--- What you need to do ---
Where a line in the records below includes "jeder", pull that line out.

(Document images with source code)
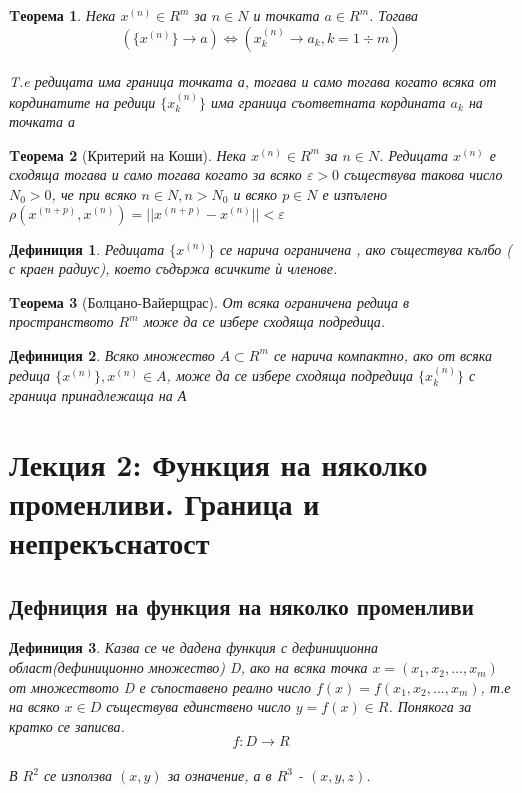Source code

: \documentclass[fleqn]{article}
\newtheorem{theorem}{Tеорема}[subsection]
\newtheorem{definition}{Дефиниция}[subsection]
\begin{document}
\begin{theorem}
Нека $x^{(n)} \in R^m$ за $n \in N$ и точката $a \in R^m$. Тогава 
$$(\{x^{(n)}\} \to a )\iff (x_k ^{(n)} \to a_k, k = 1 \div m)$$\\
T.e редицата има граница точката а, тогава и само тогава когато всяка от кординатите на редици $\{x_k^{(n)}\}$ има граница съответната кордината $a_k$ на точката а
\end{theorem}

\begin{theorem}[Критерий на Коши]
Нека $x^{(n)} \in R^m$ за $n \in N$. Редицата $x^{(n)}$ е сходяща тогава и само тогава когато за всяко $\varepsilon > 0$ съществува такова число $N_0 > 0$, че при всяко $n \in N, n > N_0$ и всяко $p \in N$ е изпълено $\rho(x^{(n+p)}, x^{(n)}) = ||x^{(n+p)} - x^{(n)} || < \varepsilon$
\end{theorem}

\begin{definition}
Редицата $\{x^{(n)}\}$ се нарича ограничена , ако съществува кълбо ( с краен радиус), което съдържа всичките ѝ членове. 
\end{definition}


\begin{theorem}[Болцано-Вайерщрас]
От всяка ограничена редица в пространството $R^m$ може да се избере сходяща подредица. 
\end{theorem}


\begin{definition}
Всяко множество $A \subset R^m $ се нарича компактно, ако от всяка редица $\{x^{(n)}\}, x^{(n)} \in A$, може да се избере сходяща подредица $\{x_k ^{(n)}\}$ с граница принадлежаща на А
\end{definition}

\section{Лекция 2: Функция на няколко променливи. Граница и непрекъснатост}

\subsection{Дефниция на функция на няколко променливи}
	\begin{definition}
Казва се че дадена функция с дефиниционна област(дефиниционно множество) D, ако на всяка точка $x = (x_1, x_2, ... , x_m)$ от множеството D е съпоставено реално число $f(x) = f(x_1, x_2, ... , x_m)$, т.е на всяко $x \in D$ съществува единствено число $y = f(x) \in R$. Понякога за кратко се записва. 
$$f: D \rightarrow R$$\\
В $R^2$ се използва $(x,y)$ за означение, а в $R^3$ - $(x,y,z)$.
	\end{definition}
\end{document}
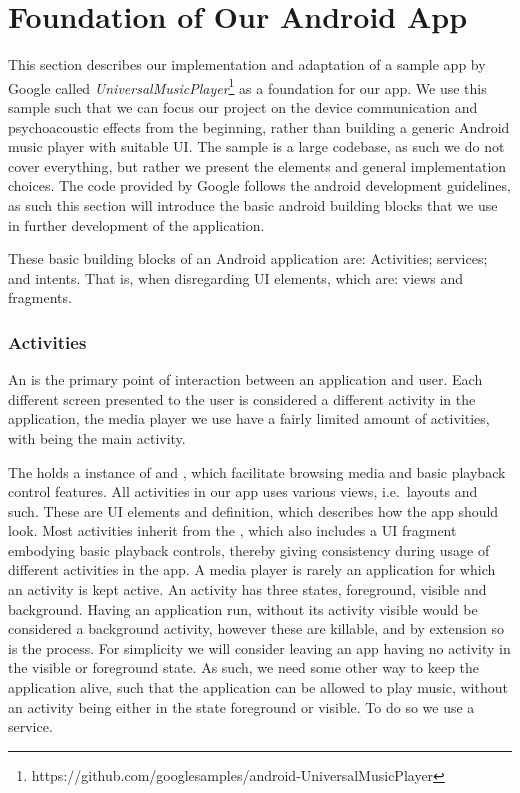 \section{Foundation of Our Android App}
This section describes our implementation and adaptation of a sample app by Google called \textit{UniversalMusicPlayer}\footnote{https://github.com/googlesamples/android-UniversalMusicPlayer} as a foundation for our app.
We use this sample such that we can focus our project on the device communication and psychoacoustic effects from the beginning, rather than building a generic Android music player with suitable \ac{UI}.
The sample is a large codebase, as such we do not cover everything, but rather we present the elements and general implementation choices.
The code provided by Google follows the android development guidelines, as such this section will introduce the basic android building blocks that we use in further development of the application.

These basic building blocks of an Android application are: Activities; services; and intents.
That is, when disregarding \ac{UI} elements, which are: views and fragments.

\subsubsection{Activities}
An  is the primary point of interaction between an application and user.
Each different screen presented to the user is considered a different activity in the application, the media player we use have a fairly limited amount of activities, with  being the main activity.

The  holds a instance of  and , which facilitate browsing media and basic playback control features.
All activities in our app uses various views, i.e.~layouts and such. These are \ac{UI} elements and definition, which describes how the app should look.
Most activities inherit from the , which also includes a \ac{UI} fragment embodying basic playback controls, thereby giving consistency during usage of different activities in the app.
A media player is rarely an application for which an activity is kept active.
An activity has three states, foreground, visible and background.
Having an application run, without its activity visible would be considered a background activity, however these are killable, and by extension so is the process.
For simplicity we will consider leaving an app having no activity in the visible or foreground state.
As such, we need some other way to keep the application alive, such that the application can be allowed to play music, without an activity being either in the state foreground or visible.
To do so we use a service.


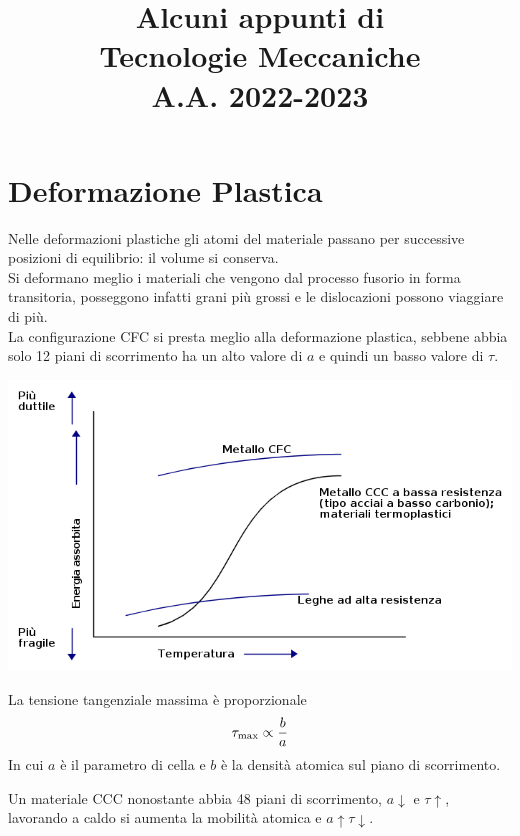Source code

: \documentclass[a4paper, 15pt]{article}
\title{Alcuni appunti di \\
	 Tecnologie Meccaniche\\ {\small A.A. 2022-2023}}
\date{}
\begin{document}
	
	\maketitle
	
	\begin{spacing}{0.85} %
		\tableofcontents
	\end{spacing}
	\newpage
	
	\part{Deformazione Plastica}
	
	Nelle deformazioni plastiche gli atomi del materiale passano per successive posizioni di equilibrio: il volume si conserva. \\
	
	Si deformano meglio i materiali che vengono dal processo fusorio in forma transitoria, posseggono infatti grani più grossi e le dislocazioni possono viaggiare di più. \\
	
	La configurazione CFC si presta meglio alla deformazione plastica, sebbene abbia solo 12 piani di scorrimento ha un alto valore di $a$ e quindi un basso valore di $\tau$.
	\begin{center}		
		\includegraphics[width=0.8\linewidth]{def1}		
	\end{center}
	La tensione tangenziale massima è proporzionale 
\begin{equation}\label{eq:1}
	\tau_{\max}\propto{b\over a}
\end{equation}
	In cui $a$ è il parametro di cella e $b$ è la densità atomica sul piano di scorrimento. 
	
	Un materiale CCC nonostante abbia 48 piani di scorrimento,  $a\downarrow$ e $\tau\uparrow$, lavorando a caldo si aumenta la mobilità atomica e $a\uparrow \tau\downarrow$.
\newpage	
\end{document}
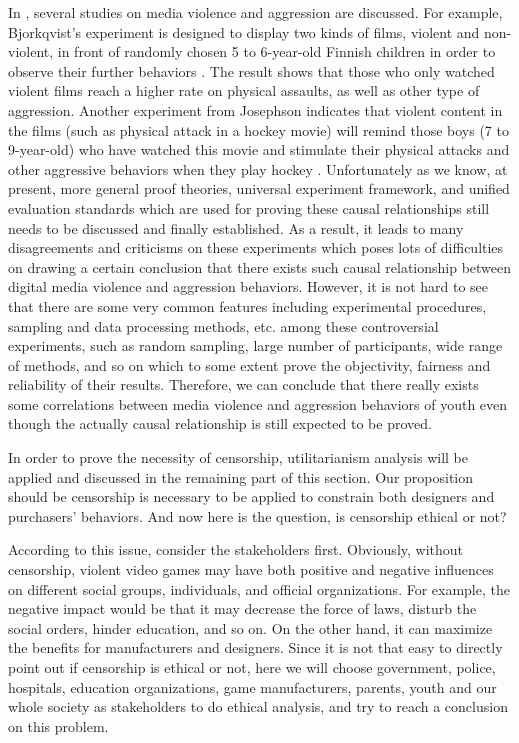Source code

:  In \cite{anderson2003}, several studies on media violence and aggression are discussed. For example, Bjorkqvist's experiment is designed to display two kinds of films, violent and non-violent, in front of randomly chosen 5 to 6-year-old Finnish children in order to observe their further behaviors \cite{bjorkqvist1985}. The result shows that those who only watched violent films reach a higher rate on physical assaults, as well as other type of aggression. Another experiment from Josephson indicates that violent content in the films (such as physical attack in a hockey movie) will remind those boys (7 to 9-year-old) who have watched this movie and stimulate their physical attacks and other aggressive behaviors when they play hockey \cite{josephson1987}. Unfortunately as we know, at present, more general proof theories, universal experiment framework, and unified evaluation standards which are used for proving these causal relationships still needs to be discussed and finally established. As a result, it leads to many disagreements and criticisms on these experiments which poses lots of difficulties on drawing a certain conclusion that there exists such causal relationship between digital media violence and aggression behaviors. However, it is not hard to see that there are some very common features including experimental procedures, sampling and data processing methods, etc. among these controversial experiments, such as random sampling, large number of participants, wide range of methods, and so on which to some extent prove the objectivity, fairness and reliability of their results. Therefore, we can conclude that there really exists some correlations between media violence and aggression behaviors of youth even though the actually causal relationship is still expected to be proved. 

In order to prove the necessity of censorship, utilitarianism analysis will be applied and discussed in the remaining part of this section. Our proposition should be censorship is necessary to be applied to constrain both designers and purchasers' behaviors. And now here is the question, is censorship ethical or not? 

According to this issue, consider the stakeholders first. Obviously, without censorship, violent video games may have both positive and negative influences on different social groups, individuals, and official organizations. For example, the negative impact would be that it may decrease the force of laws, disturb the social orders, hinder education, and so on. On the other hand, it can maximize the benefits for manufacturers and designers. Since it is not that easy to directly point out if censorship is ethical or not, here we will choose government, police, hospitals, education organizations, game manufacturers, parents, youth and our whole society as stakeholders to do ethical analysis, and try to reach a conclusion on this problem.


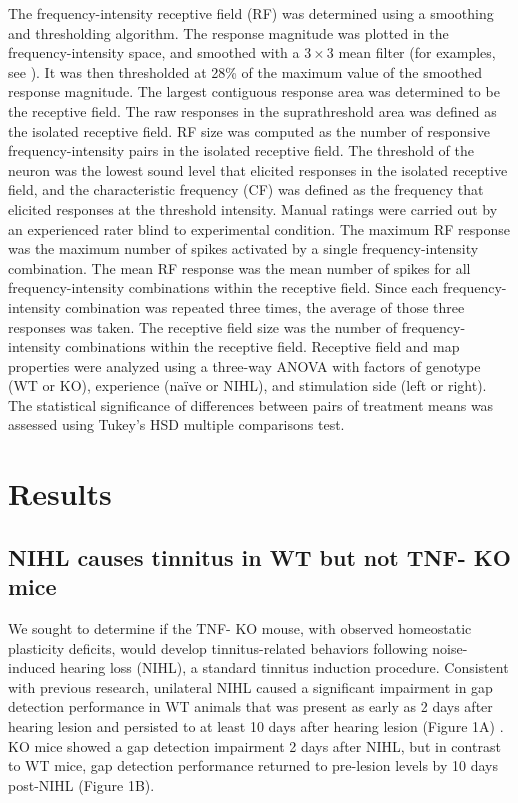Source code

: The frequency-intensity receptive field (RF) was determined using a smoothing and thresholding algorithm. The response magnitude was plotted in the frequency-intensity space, and smoothed with a $3\times3$ mean filter (for examples, see \cite{Yang2013}). It was then thresholded at 28\% of the maximum value of the smoothed response magnitude. The largest contiguous response area was determined to be the receptive field. The raw responses in the suprathreshold area was defined as the isolated receptive field. RF size was computed as the number of responsive frequency-intensity pairs in the isolated receptive field. The threshold of the neuron was the lowest sound level that elicited responses in the isolated receptive field, and the characteristic frequency (CF) was defined as the frequency that elicited responses at the threshold intensity. Manual ratings were carried out by an experienced rater blind to experimental condition. The maximum RF response was the maximum number of spikes activated by a single frequency-intensity combination. The mean RF response was the mean number of spikes for all frequency-intensity combinations within the receptive field. Since each frequency-intensity combination was repeated three times, the average of those three responses was taken. The receptive field size was the number of frequency-intensity combinations within the receptive field.
Receptive field and map properties were analyzed using a three-way ANOVA with factors of genotype (WT or KO), experience (na\"ive or NIHL), and stimulation side (left or right). The statistical significance of differences between pairs of treatment means was assessed using Tukey's HSD multiple comparisons test.

\section{Results}

\subsection{NIHL causes tinnitus in WT but not TNF-\textalpha{} KO mice}

We sought to determine if the TNF-\textalpha{} KO mouse, with observed homeostatic plasticity deficits, would develop tinnitus-related behaviors following noise-induced hearing loss (NIHL), a standard tinnitus induction procedure. Consistent with previous research, unilateral NIHL caused a significant impairment in gap detection performance in WT animals that was present as early as 2 days after hearing lesion and persisted to at least 10 days after hearing lesion (Figure 1A) \cite{Turner2006, Llano2012}. KO mice showed a gap detection impairment 2 days after NIHL, but in contrast to WT mice, gap detection performance returned to pre-lesion levels by 10 days post-NIHL (Figure 1B).

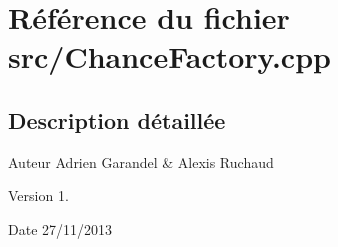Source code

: \section{Référence du fichier src/\-Chance\-Factory.cpp}
\label{_chance_factory_8cpp}


\subsection{Description détaillée}
\begin{DoxyAuthor}{Auteur}
Adrien Garandel \& Alexis Ruchaud 
\end{DoxyAuthor}
\begin{DoxyVersion}{Version}
1. 
\end{DoxyVersion}
\begin{DoxyDate}{Date}
27/11/2013 
\end{DoxyDate}
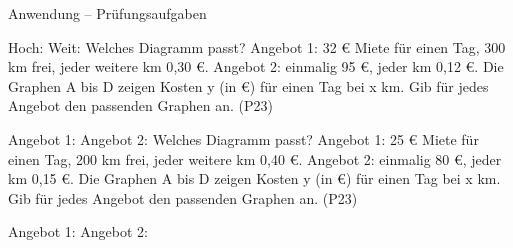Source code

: \begin{aufgabe}{Anwendung – Prüfungsaufgaben}
\begin{teile}
\begin{ksys}[xmin=0,xmax=12,ymin=0,ymax=100,xstep=1,ystep=10,xlabel=x in Monaten,ylabel=y in €,ablesen]   \end{ksys}
Hoch: \leerfeld \quad Weit: \leerfeld
\teil Welches Diagramm passt? Angebot 1: 32 € Miete für einen Tag, 300 km frei, jeder weitere km 0{,}30 €. Angebot 2: einmalig 95 €, jeder km 0{,}12 €. Die Graphen A bis D zeigen Kosten y (in €) für einen Tag bei x km. Gib für jedes Angebot den passenden Graphen an. \hfill (P23) \\

\begin{ksys}[xmin=0,xmax=600,ymin=0,ymax=200,xstep=100,ystep=20,xlabel=x in km,ylabel=y in €,ablesen]     \end{ksys}
Angebot 1: \leerfeld \quad Angebot 2: \leerfeld
\teil Welches Diagramm passt? Angebot 1: 25 € Miete für einen Tag, 200 km frei, jeder weitere km 0{,}40 €. Angebot 2: einmalig 80 €, jeder km 0{,}15 €. Die Graphen A bis D zeigen Kosten y (in €) für einen Tag bei x km. Gib für jedes Angebot den passenden Graphen an. \hfill (P23) \\

\begin{ksys}[xmin=0,xmax=500,ymin=0,ymax=160,xstep=100,ystep=20,xlabel=x in km,ylabel=y in €,ablesen]     \end{ksys}
Angebot 1: \leerfeld \quad Angebot 2: \leerfeld
\end{teile}
\end{aufgabe}

\medskip
{}
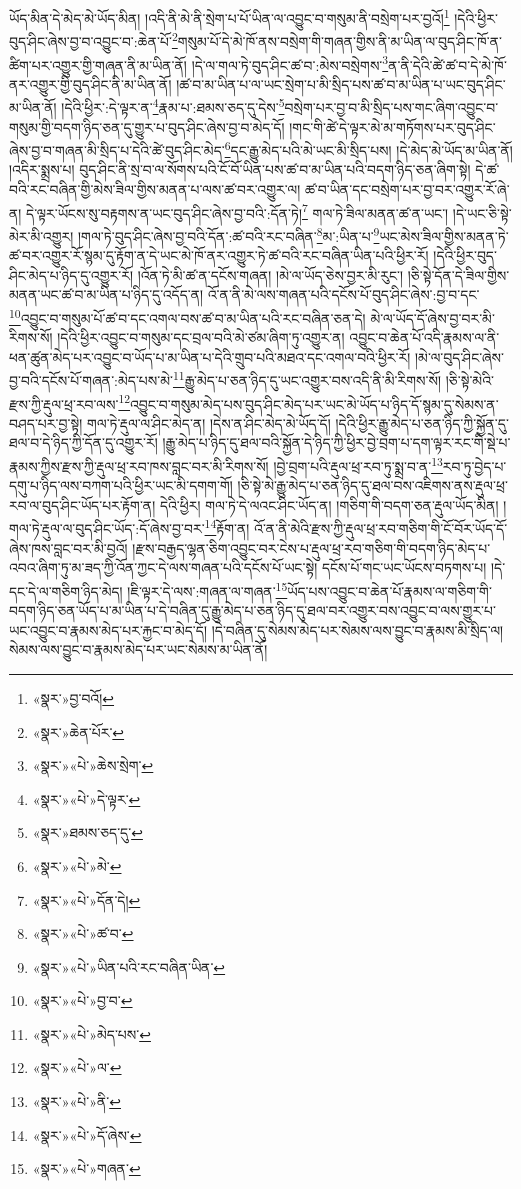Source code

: ཡོད་མིན་དེ་མེད་མེ་ཡོད་མིན། །འདི་ནི་མེ་ནི་སྲེག་པ་པོ་ཡིན་ལ་འབྱུང་བ་གསུམ་ནི་བསྲེག་པར་བྱའོ།\footnote{«སྣར་»བྱ་བའོ།} །དེའི་ཕྱིར་བུད་ཤིང་ཞེས་བྱ་བ་འབྱུང་བ་:ཆེན་པོ་\footnote{«སྣར་»ཆེན་པོར་}གསུམ་པོ་དེ་མེ་ཁོ་ནས་བསྲེག་གི་གཞན་གྱིས་ནི་མ་ཡིན་ལ་བུད་ཤིང་ཁོ་ན་ཚིག་པར་འགྱུར་གྱི་གཞན་ནི་མ་ཡིན་ནོ། །དེ་ལ་གལ་ཏེ་བུད་ཤིང་ཚ་བ་:མེས་བསྲེགས་\footnote{«སྣར་»«པེ་»ཆེས་སྲེག་}ན་ནི་དེའི་ཚེ་ཚ་བ་དེ་མེ་ཁོ་ནར་འགྱུར་གྱི་བུད་ཤིང་ནི་མ་ཡིན་ནོ། །ཚ་བ་མ་ཡིན་པ་ལ་ཡང་སྲེག་པ་མི་སྲིད་པས་ཚ་བ་མ་ཡིན་པ་ཡང་བུད་ཤིང་མ་ཡིན་ནོ། །དེའི་ཕྱིར་:དེ་ལྟར་ན་\footnote{«སྣར་»«པེ་»དེ་ལྟར་}རྣམ་པ་:ཐམས་ཅད་དུ་དེས་\footnote{«སྣར་»ཐམས་ཅད་དུ་}བསྲེག་པར་བྱ་བ་མི་སྲིད་པས་གང་ཞིག་འབྱུང་བ་གསུམ་གྱི་བདག་ཉིད་ཅན་དུ་གྱུར་པ་བུད་ཤིང་ཞེས་བྱ་བ་མེད་དོ། །གང་གི་ཚེ་དེ་ལྟར་མེ་མ་གཏོགས་པར་བུད་ཤིང་ཞེས་བྱ་བ་གཞན་མི་སྲིད་པ་དེའི་ཚེ་བུད་ཤིང་མེད་\footnote{«སྣར་»«པེ་»མེ་}དང་རྒྱུ་མེད་པའི་མེ་ཡང་མི་སྲིད་པས། །དེ་མེད་མེ་ཡོད་མ་ཡིན་ནོ། །འདིར་སྨྲས་པ། བུད་ཤིང་ནི་སྲ་བ་ལ་སོགས་པའི་ངོ་བོ་ཡིན་པས་ཚ་བ་མ་ཡིན་པའི་བདག་ཉིད་ཅན་ཞིག་སྟེ། དེ་ཚ་བའི་རང་བཞིན་གྱི་མེས་ཟིལ་གྱིས་མནན་པ་ལས་ཚ་བར་འགྱུར་ལ། ཚ་བ་ཡིན་དང་བསྲེག་པར་བྱ་བར་འགྱུར་རོ་ཞེ་ན། དེ་ལྟར་ཡོངས་སུ་བརྟགས་ན་ཡང་བུད་ཤིང་ཞེས་བྱ་བའི་:དོན་ཏེ།\footnote{«སྣར་»«པེ་»དོན་དེ།} གལ་ཏེ་ཟིལ་མནན་ཚ་ན་ཡང་། །དེ་ཡང་ཅི་སྟེ་མེར་མི་འགྱུར། །གལ་ཏེ་བུད་ཤིང་ཞེས་བྱ་བའི་དོན་:ཚ་བའི་རང་བཞིན་\footnote{«སྣར་»«པེ་»ཚ་བ་}མ་:ཡིན་པ་\footnote{«སྣར་»«པེ་»ཡིན་པའི་རང་བཞིན་ཡིན་}ཡང་མེས་ཟིལ་གྱིས་མནན་ཏེ་ཚ་བར་འགྱུར་རོ་སྙམ་དུ་རྟོག་ན་དེ་ཡང་མེ་ཁོ་ནར་འགྱུར་ཏེ་ཚ་བའི་རང་བཞིན་ཡིན་པའི་ཕྱིར་རོ། །དེའི་ཕྱིར་བུད་ཤིང་མེད་པ་ཉིད་དུ་འགྱུར་རོ། །འོན་ཏེ་མི་ཚ་ན་དངོས་གཞན། །མེ་ལ་ཡོད་ཅེས་བྱར་མི་རུང་། །ཅི་སྟེ་དོན་དེ་ཟིལ་གྱིས་མནན་ཡང་ཚ་བ་མ་ཡིན་པ་ཉིད་དུ་འདོད་ན། འོ་ན་ནི་མེ་ལས་གཞན་པའི་དངོས་པོ་བུད་ཤིང་ཞེས་:བྱ་བ་དང་\footnote{«སྣར་»«པེ་»བྱ་བ་}འབྱུང་བ་གསུམ་པོ་ཚ་བ་དང་འགལ་བས་ཚ་བ་མ་ཡིན་པའི་རང་བཞིན་ཅན་དེ། མེ་ལ་ཡོད་དོ་ཞེས་བྱ་བར་མི་རིགས་སོ། །དེའི་ཕྱིར་འབྱུང་བ་གསུམ་དང་བྲལ་བའི་མེ་ཙམ་ཞིག་ཏུ་འགྱུར་ན། འབྱུང་བ་ཆེན་པོ་འདི་རྣམས་ལ་ནི་ཕན་ཚུན་མེད་པར་འབྱུང་བ་ཡོད་པ་མ་ཡིན་པ་དེའི་གྲུབ་པའི་མཐའ་དང་འགལ་བའི་ཕྱིར་རོ། །མེ་ལ་བུད་ཤིང་ཞེས་བྱ་བའི་དངོས་པོ་གཞན་:མེད་པས་མེ་\footnote{«སྣར་»«པེ་»མེད་པས་}རྒྱུ་མེད་པ་ཅན་ཉིད་དུ་ཡང་འགྱུར་བས་འདི་ནི་མི་རིགས་སོ། །ཅི་སྟེ་མེའི་རྫས་ཀྱི་རྡུལ་ཕྲ་རབ་ལས་\footnote{«སྣར་»«པེ་»ལ་}འབྱུང་བ་གསུམ་མེད་པས་བུད་ཤིང་མེད་པར་ཡང་མེ་ཡོད་པ་ཉིད་དོ་སྙམ་དུ་སེམས་ན་བཤད་པར་བྱ་སྟེ། གལ་ཏེ་རྡུལ་ལ་ཤིང་མེད་ན། །དེས་ན་ཤིང་མེད་མེ་ཡོད་དོ། །དེའི་ཕྱིར་རྒྱུ་མེད་པ་ཅན་ཉིད་ཀྱི་སྐྱོན་དུ་ཐལ་བ་དེ་ཉིད་ཀྱི་དོན་དུ་འགྱུར་རོ། །རྒྱུ་མེད་པ་ཉིད་དུ་ཐལ་བའི་སྐྱོན་དེ་ཉིད་ཀྱི་ཕྱིར་བྱེ་བྲག་པ་དག་ལྟར་རང་གི་སྡེ་པ་རྣམས་ཀྱིས་རྫས་ཀྱི་རྡུལ་ཕྲ་རབ་ཁས་བླང་བར་མི་རིགས་སོ། །བྱེ་བྲག་པའི་རྡུལ་ཕྲ་རབ་ཏུ་སྨྲ་བ་ན་\footnote{«སྣར་»«པེ་»ནི་}རབ་ཏུ་བྱེད་པ་དགུ་པ་ཉིད་ལས་བཀག་པའི་ཕྱིར་ཡང་མི་དགག་གོ། །ཅི་སྟེ་མེ་རྒྱུ་མེད་པ་ཅན་ཉིད་དུ་ཐལ་བས་འཇིགས་ནས་རྡུལ་ཕྲ་རབ་ལ་བུད་ཤིང་ཡོད་པར་རྟོག་ན། དེའི་ཕྱིར། གལ་ཏེ་དེ་ལའང་ཤིང་ཡོད་ན། །གཅིག་གི་བདག་ཅན་རྡུལ་ཡོད་མིན། །གལ་ཏེ་རྡུལ་ལ་བུད་ཤིང་ཡོད་:དོ་ཞེས་བྱ་བར་\footnote{«སྣར་»«པེ་»དོ་ཞེས་}རྟོག་ན། འོ་ན་ནི་མེའི་རྫས་ཀྱི་རྡུལ་ཕྲ་རབ་གཅིག་གི་ངོ་བོར་ཡོད་དོ་ཞེས་ཁས་བླང་བར་མི་བྱའོ། །རྫས་བརྒྱད་ལྷན་ཅིག་འབྱུང་བར་ངེས་པ་རྡུལ་ཕྲ་རབ་གཅིག་གི་བདག་ཉིད་མེད་པ་འབའ་ཞིག་ཏུ་མ་ཟད་ཀྱི་འོན་ཀྱང་དེ་ལས་གཞན་པའི་དངོས་པོ་ཡང་སྟེ། དངོས་པོ་གང་ཡང་ཡོངས་བཏགས་པ། །དེ་དང་དེ་ལ་གཅིག་ཉིད་མེད། །ཇི་ལྟར་དེ་ལས་:གཞན་ལ་གཞན་\footnote{«སྣར་»«པེ་»གཞན་}ཡོད་པས་འབྱུང་བ་ཆེན་པོ་རྣམས་ལ་གཅིག་གི་བདག་ཉིད་ཅན་ཡོད་པ་མ་ཡིན་པ་དེ་བཞིན་དུ་རྒྱུ་མེད་པ་ཅན་ཉིད་དུ་ཐལ་བར་འགྱུར་བས་འབྱུང་བ་ལས་གྱུར་པ་ཡང་འབྱུང་བ་རྣམས་མེད་པར་རྐྱང་བ་མེད་དོ། །དེ་བཞིན་དུ་སེམས་མེད་པར་སེམས་ལས་བྱུང་བ་རྣམས་མི་སྲིད་ལ། སེམས་ལས་བྱུང་བ་རྣམས་མེད་པར་ཡང་སེམས་མ་ཡིན་ནོ།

--- Finished task ---
\teil Welches Diagramm passt? Angebot 1: 32 € Miete für einen Tag, 300 km frei, jeder weitere km 0{,}30 €. Angebot 2: einmalig 95 €, jeder km 0{,}12 €. Die Graphen A bis D zeigen Kosten y (in €) für einen Tag bei x km. Gib für jedes Angebot den passenden Graphen an. \hfill (P23) \\
\teil Welches Diagramm passt? Angebot 1: 25 € Miete für einen Tag, 200 km frei, jeder weitere km 0{,}40 €. Angebot 2: einmalig 80 €, jeder km 0{,}15 €. Die Graphen A bis D zeigen Kosten y (in €) für einen Tag bei x km. Gib für jedes Angebot den passenden Graphen an. \hfill (P23) \\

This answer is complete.